I have crafted all of this uncertainty, staking all on the belief that if I press forward in each arena, I will indeed get paid in each. And however much time may seem to be an enemy now, now is not the time to grow slack, to lower my arms or to slump my shoulders. Now is the time to take a deep breath - perhaps even to take a nap - and remind myself that before and after and beyond all of this, my life is hidden with Christ, in whom I am seated at the right hand of the Father in the heavenly realms. And to press forward with the energy and the confidence that flow from that position.

But not at 10:56 pm :)

Tomorrow, forward!

And don't make it more difficult than it already is.
________________________________________________________________________

Six weeks after writing all that, here's my takeaway: for me, being broke engenders stupidity, expressed in behaviors that only make things worse.

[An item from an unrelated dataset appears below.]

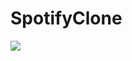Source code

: # SpotifyClone
<img src="https://github.com/SimranjeetSingh5/SpotifyClone/assets/57033670/d19293d5-6bca-47cd-8753-d1e59190e038"/>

As it happens, this is confirmed by a recently-published book, "Scarcity: Why Having So Little Means So Much." In it, authors Sendhil Mullainathan and Eldar Shafir examine how the perception of scarcity affects our thinking:

"When we function under scarcity, we deal with problems differently because we are preoccupied by scarcity, because our minds constantly return to it, we have less mind to give to the rest of life. The experience of scarcity reduces one's bandwidth, or mental capacity. Being poor will reduce bandwidth, and the poor make bad decisions."
Yep, that's my experience. What's yours? Share in the comments below.

Monday, April 14, 2014

Three Priorities In Action: 1 - Encouraging the Body of Christ

In January, I declared three personal priorities for the rest of my life, the first of which was, "encouraging the Body of Christ." I said that one way that I want to do that is by gathering people - first, neighbors on Race Street, then residents from all of Homewood - for a recitation of Paul's letter to the Epheisans.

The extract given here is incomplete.